Simultaneously, Obama could be required to accept a GOP proposal to schedule a short-term negotiating session that would curb spending and set some changes to Obamacare.

Negotiators are being very tight-lipped about the dealmaking, partly because the negotiations are complex, uncertain and unsettled.

House Republicans and Senate Republicans are proposing two different measures, and Obama and his allied Democrats are pushing for tax and spending increases. Neither side wants to anger its voters, and the various participants are reluctant to predict where the talks will go.

“I’m not going to have a lot to offer to you today,” Obama’s press secretary, Jay Carney, said late Friday.

Some in the GOP’s base aren’t happy about the apparent willingness of GOP leaders, such as House Speaker John Boehner, to weaken their push for changes in the far-reaching Obamacare takeover of the nation’s health sector.

“I don’t see how they can go without changes,” said Jenny Beth Martin, president and co-founder of Tea Party Patriots. Her group’s leaders have been talking to legislators around the country, and monitoring statements from GOP leaders, such as Rep. Paul Ryan, she said.

The House GOP’s budget proposal is intended to ease the launch of a six-week negotiation on next year’s spending.

Obama is also pressing for spending increases and tax increases, such as rollback of the sequester cuts agreed to in the 2011 budget talks.

Obama does not want to admit he’s begun negotiating with the GOP, following numerous public vows not to negotiate until the GOP gave up its main demands.

“We’re listening and we’re talking,” said Carney, who also downplayed the president’s decision to reverse his public opposition to signing another mini-funding bill that ensures that death benefits are paid to the families of soldiers killed in combat.
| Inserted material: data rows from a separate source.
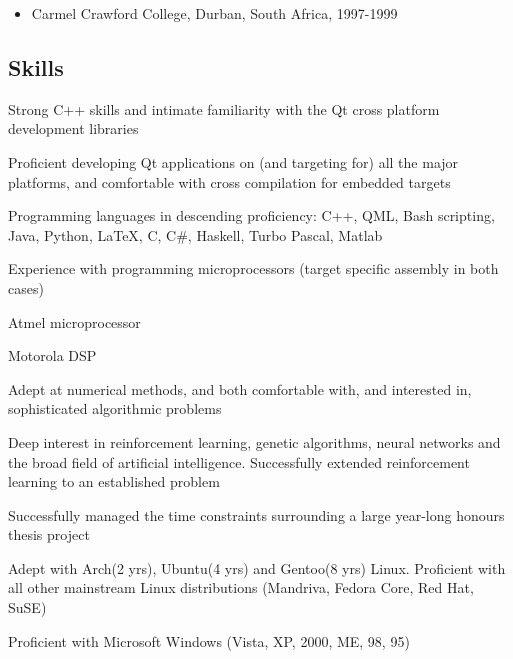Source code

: \documentclass{article}
\begin{document}
\begin{itemize}
\item{	Carmel Crawford College, Durban, South Africa, 1997-1999}
\end{itemize}

\subsection*{Skills}
\begin{itemize*}
\item{ Strong C++ skills and intimate familiarity with the Qt cross platform development libraries}
\item{ Proficient developing Qt applications on (and targeting for) all the major platforms, and comfortable with cross compilation for embedded targets }
\item{ Programming languages in descending proficiency: C++, QML, Bash scripting, Java, Python, \LaTeX, C, C\#, Haskell, Turbo Pascal, Matlab}
\item{ Experience with programming microprocessors (target specific assembly in both cases) }
\begin{itemize*}
\item{ Atmel microprocessor}
\item{ Motorola DSP}
\end{itemize*}
\item{ Adept at numerical methods, and both comfortable with, and interested in, sophisticated algorithmic problems}
\item{ Deep interest in reinforcement learning, genetic algorithms, neural networks and the broad field of artificial intelligence. Successfully extended reinforcement learning to an established problem}
\item{ Successfully managed the time constraints surrounding a large year-long honours thesis project}
\item{ Adept with Arch(2 yrs), Ubuntu(4 yrs) and Gentoo(8 yrs) Linux. Proficient with all other mainstream Linux distributions (Mandriva, Fedora Core, Red Hat, SuSE)}
\item{ Proficient with Microsoft Windows (Vista, XP, 2000, ME, 98, 95)}
\end{itemize*}
\end{document}

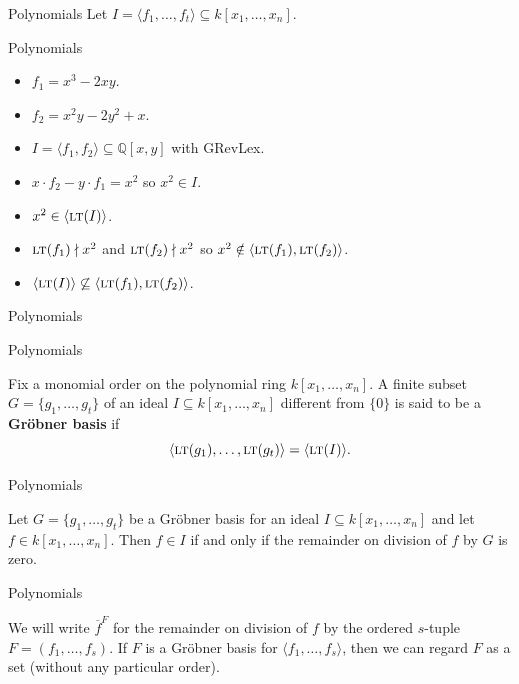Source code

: \documentclass{beamer}
\def\bQ{\mathbb{Q}}
\def\sbs{\subseteq}
\newcommand{\LT}{\ensuremath{\text{\sc lt}}}
\begin{document}
\begin{frame}{Polynomials}
  Let $I = \langle f_1,\dots,f_t \rangle \sbs k[x_1,\dots,x_n]$.
  \uncover<2->{\[ \langle \LT(f_1),\dots,\LT(f_t) \rangle \sbs \langle \LT(I) \rangle. \]}
\end{frame}

\begin{frame}{Polynomials}
  \begin{itemize}
    \item $f_1=x^3-2xy$.
    \item<2-> $f_2=x^2y-2y^2+x$.
    \item<3-> $I = \langle f_1,f_2 \rangle \sbs \bQ[x,y]$ with GRevLex.
    \item<4-> $x \cdot f_2 - y \cdot f_1 = x^2$ so $x^2 \in I$.
    \item<5-> $x^2 \in \langle \LT(I) \rangle$.
    \item<6-> $\LT(f_1) \nmid x^2$ and $\LT(f_2) \nmid x^2$ so $x^2 \notin \langle \LT(f_1), \LT(f_2) \rangle$.
    \item <7-> $\langle \LT(I) \rangle \not\sbs \langle \LT(f_1), \LT(f_2) \rangle$.
  \end{itemize}
\end{frame}

\begin{frame}{Polynomials}
\end{frame}

\begin{frame}{Polynomials}
  \begin{definition}
    Fix a monomial order on the polynomial ring $k[x_1,\dots,x_n]$. A finite subset $G = \{ g_1,\dots,g_t \}$ of an ideal $I \sbs k[x_1,\dots,x_n]$ different from $\{0\}$ is said to be a \textbf{Gr\"obner basis} if
    \[ \langle \LT(g_1), \dots, \LT(g_t) \rangle = \langle \LT(I) \rangle. \]
  \end{definition}
\end{frame}

\begin{frame}{Polynomials}
  \begin{theorem}
    Let $G = \{ g_1,\dots,g_t \}$ be a Gr\"obner basis for an ideal $I \sbs k[x_1,\dots,x_n]$ and let $f \in k[x_1,\dots,x_n]$. Then $f \in I$ if and only if the remainder on division of $f$ by $G$ is zero.
  \end{theorem}
\end{frame}

\begin{frame}{Polynomials}
  \begin{definition}
    We will write $\overline f^{F}$ for the remainder on division of $f$ by the ordered $s$-tuple $F = (f_1,\dots,f_s)$. If $F$ is a Gr\"obner basis for $\langle f_1,\dots,f_s \rangle$, then we can regard $F$ as a set  (without any particular order).
  \end{definition}
\end{frame}
\end{document}
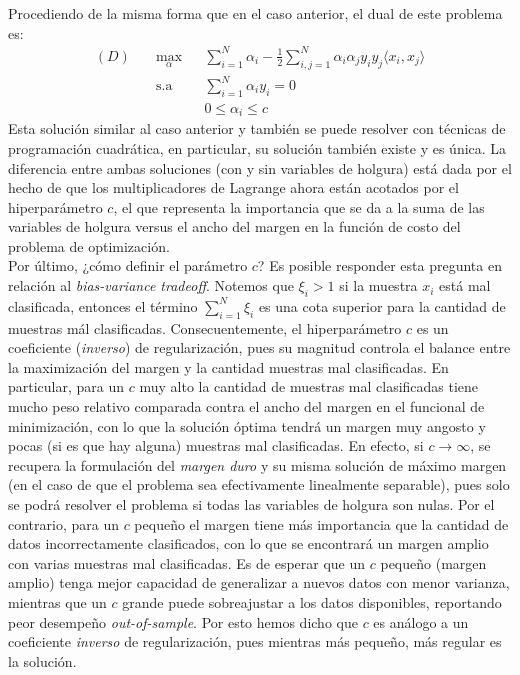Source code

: Procediendo de la misma forma que en el caso anterior, el dual de este problema es:
\begin{equation}
\begin{aligned}
(D)\quad & \underset{\alpha}{\text{max}}
& & \sum\limits_{i=1}^{N}\alpha_i - \frac{1}{2} \sum\limits_{i,j=1}^{N} \alpha_i \alpha_j y_i y_j \langle x_i, x_j\rangle\\
& \text{s.a}
& & \sum\limits_{i=1}^{N} \alpha_i y_i= 0 \\
& &  &0 \leq \alpha_i \leq c
\end{aligned}
\end{equation}
Esta solución similar al caso anterior y también se puede resolver con técnicas de programación cuadrática, en particular, su solución también existe y es única. La diferencia entre ambas soluciones (con y sin variables de holgura) está dada por el hecho de que los multiplicadores de Lagrange ahora están acotados por el hiperparámetro $c$, el que representa la importancia que se da a la suma de las variables de holgura versus el ancho del margen en la función de costo del problema de optimización.\\

Por último, ¿cómo definir el parámetro $c$? Es posible responder esta pregunta en relación al \textit{bias-variance tradeoff}. Notemos que $\xi_i>1$ si la muestra $x_i$ está mal clasificada, entonces el término $\sum_{i=1}^{N} \xi_i$ es una cota superior para la cantidad de muestras mál clasificadas. Consecuentemente, el hiperparámetro $c$ es un coeficiente (\emph{inverso}) de regularización, pues su magnitud controla el balance entre la maximización del margen y la cantidad muestras mal clasificadas. En particular, para un $c$ muy alto la cantidad de muestras mal clasificadas tiene mucho peso relativo comparada contra el ancho del margen en el funcional de minimización, con lo que la solución óptima tendrá un margen muy angosto y pocas (si es que hay alguna) muestras mal clasificadas. En efecto, si $c\to\infty$, se recupera la formulación del \emph{margen duro} y su misma solución de máximo margen (en el caso de que el problema sea efectivamente linealmente separable), pues solo se podrá resolver el problema si todas las variables de holgura son nulas. Por el contrario, para un $c$ pequeño el margen tiene más importancia que la cantidad de datos incorrectamente clasificados, con lo que se encontrará un margen amplio con varias muestras mal clasificadas. Es de esperar que un $c$ pequeño (margen amplio) tenga mejor capacidad de generalizar a nuevos datos con menor varianza, mientras que un $c$ grande puede sobreajustar a los datos disponibles, reportando peor desempeño \emph{out-of-sample}. Por esto hemos dicho que $c$ es análogo a un coeficiente \emph{inverso} de regularización, pues mientras más pequeño, más regular es la solución. \\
In a conciliatory signal, Carney also scaled back the aggressive and negative tone that he and Obama have used for the last few weeks.

The Oct. 10 meeting with top House Republicans “was constructive, and we believe it is the right thing to do to continue to have talks,” Carney told reporters Oct. 11.

“No one gets everything they want when it comes to these kind of negotiations,” he added.

Carney also opened the door to some non-critical reforms of Obamacare, while decrying any effort to revamp or kill the unpopular government takeover of the nation’s health sector.

“He is open to suggestions from anyone about how to improve the Affordable Care Act, and make the benefits it provides better and more efficiently delivered,” he said.

GOP senators visited the White House Oct. 11, and several provided reporters with hopeful-sounding messages.

Those senators include Tennessee’s Bob Corker, Maine’s Susan Collins and North Carolina’s Richard Burr.

Sen. Orrin Hatch and Sen. John McCain, for example, told reporters that Obama didn’t reject a proposal to kill off the Obamacare tax on medical devices.

Republican legislators are getting pressure from business groups to sign a deal with Obama, but they can’t afford to alienate tea party and swing voters they need next November.

The House Republicans’ stance “sounds like it’s a complete capitulation, and they can’t do that, they have to stand firm,” said Martin, the tea party leader.

Obamacare is costing jobs, cutting access to health care and frightening millions of people around the country, she said. “If you do the right thing for the country, you win elections,” she predicted.

Promises of action after the 2014 mid-term elections can’t compensate for inaction now, she said. “If [Boehner] caves right now without doing anything meaningful about Obamacare, why should we trust him later?” she said.